▶ **What to work on**
Repeat verbatim, and only, the lines of the data below, beginning at the line that contains "On top of this, while" and stopping after the line that contains "For his part, Cutter".
___ Extracted data
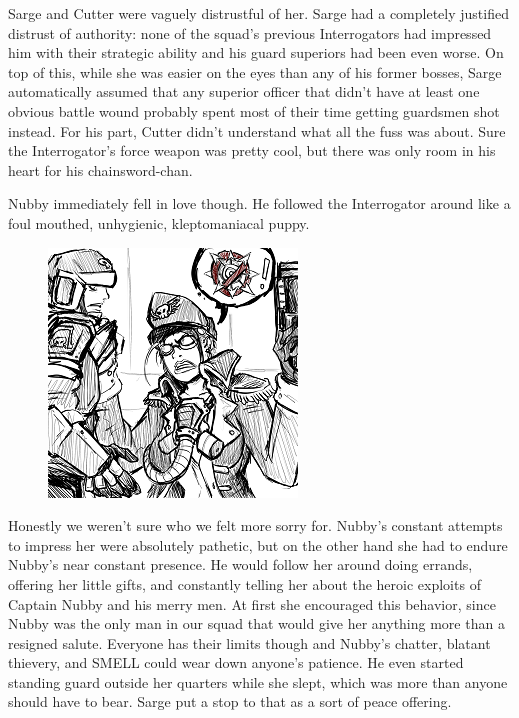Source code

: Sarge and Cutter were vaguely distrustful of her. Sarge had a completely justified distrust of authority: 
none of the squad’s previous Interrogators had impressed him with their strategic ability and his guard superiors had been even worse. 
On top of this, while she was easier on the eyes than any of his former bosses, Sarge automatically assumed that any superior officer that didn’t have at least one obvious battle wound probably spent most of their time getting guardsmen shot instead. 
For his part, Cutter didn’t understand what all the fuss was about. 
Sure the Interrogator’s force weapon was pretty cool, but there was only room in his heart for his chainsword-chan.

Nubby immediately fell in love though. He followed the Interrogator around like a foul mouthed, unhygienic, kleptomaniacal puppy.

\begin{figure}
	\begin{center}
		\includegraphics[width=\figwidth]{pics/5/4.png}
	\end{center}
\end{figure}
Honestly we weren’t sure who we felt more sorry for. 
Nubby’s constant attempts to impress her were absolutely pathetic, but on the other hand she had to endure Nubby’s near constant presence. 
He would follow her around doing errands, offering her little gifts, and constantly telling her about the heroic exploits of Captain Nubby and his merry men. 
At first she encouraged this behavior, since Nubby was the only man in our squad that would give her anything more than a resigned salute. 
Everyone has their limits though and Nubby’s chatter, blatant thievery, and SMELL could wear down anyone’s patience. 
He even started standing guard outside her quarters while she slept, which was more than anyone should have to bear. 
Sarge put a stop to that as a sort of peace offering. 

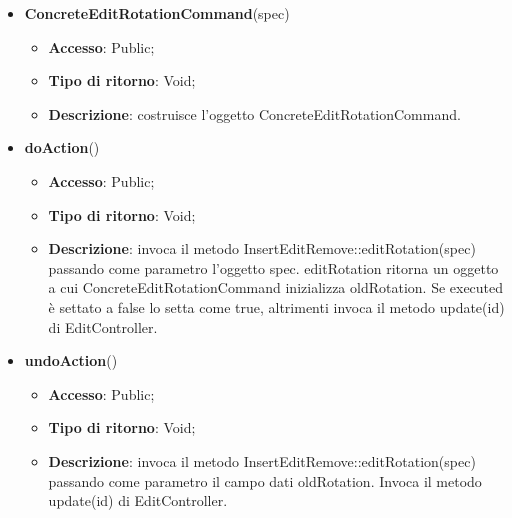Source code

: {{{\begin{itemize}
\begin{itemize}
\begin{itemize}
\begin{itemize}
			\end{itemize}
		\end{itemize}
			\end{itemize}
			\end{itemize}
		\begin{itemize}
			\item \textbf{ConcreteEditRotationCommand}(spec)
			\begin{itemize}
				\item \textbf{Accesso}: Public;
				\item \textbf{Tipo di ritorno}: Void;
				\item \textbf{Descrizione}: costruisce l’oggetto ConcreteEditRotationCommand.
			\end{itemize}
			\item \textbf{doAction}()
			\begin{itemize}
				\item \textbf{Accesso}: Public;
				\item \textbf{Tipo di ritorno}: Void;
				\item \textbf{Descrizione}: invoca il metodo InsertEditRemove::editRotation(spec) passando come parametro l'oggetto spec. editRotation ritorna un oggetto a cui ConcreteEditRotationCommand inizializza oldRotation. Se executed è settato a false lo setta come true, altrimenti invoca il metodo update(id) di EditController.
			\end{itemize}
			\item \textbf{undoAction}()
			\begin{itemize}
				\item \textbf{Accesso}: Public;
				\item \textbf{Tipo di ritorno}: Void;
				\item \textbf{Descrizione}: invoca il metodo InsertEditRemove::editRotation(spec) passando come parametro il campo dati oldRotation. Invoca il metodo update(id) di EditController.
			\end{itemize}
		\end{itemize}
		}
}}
______
___ Extracted data
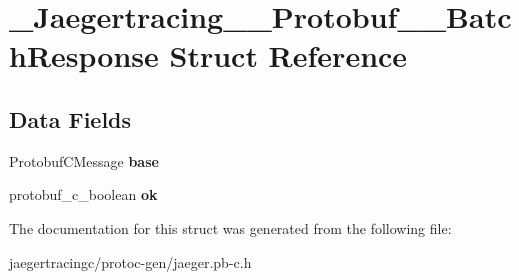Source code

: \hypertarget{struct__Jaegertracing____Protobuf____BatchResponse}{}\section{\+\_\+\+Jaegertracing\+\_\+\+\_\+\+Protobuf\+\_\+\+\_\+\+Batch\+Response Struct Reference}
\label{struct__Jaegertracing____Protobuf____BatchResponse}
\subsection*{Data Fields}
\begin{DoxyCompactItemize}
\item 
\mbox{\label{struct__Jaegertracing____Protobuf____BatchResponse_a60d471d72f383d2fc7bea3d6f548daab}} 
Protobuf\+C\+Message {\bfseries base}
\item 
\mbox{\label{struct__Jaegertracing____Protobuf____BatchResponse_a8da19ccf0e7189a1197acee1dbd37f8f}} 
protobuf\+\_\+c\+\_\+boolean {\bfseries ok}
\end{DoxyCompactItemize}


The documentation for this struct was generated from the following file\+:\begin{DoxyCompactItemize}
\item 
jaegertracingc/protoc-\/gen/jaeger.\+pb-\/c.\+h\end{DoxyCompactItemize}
______
▶ **Output for this exercise**
On top of this, while she was easier on the eyes than any of his former bosses, Sarge automatically assumed that any superior officer that didn’t have at least one obvious battle wound probably spent most of their time getting guardsmen shot instead. 
For his part, Cutter didn’t understand what all the fuss was about. 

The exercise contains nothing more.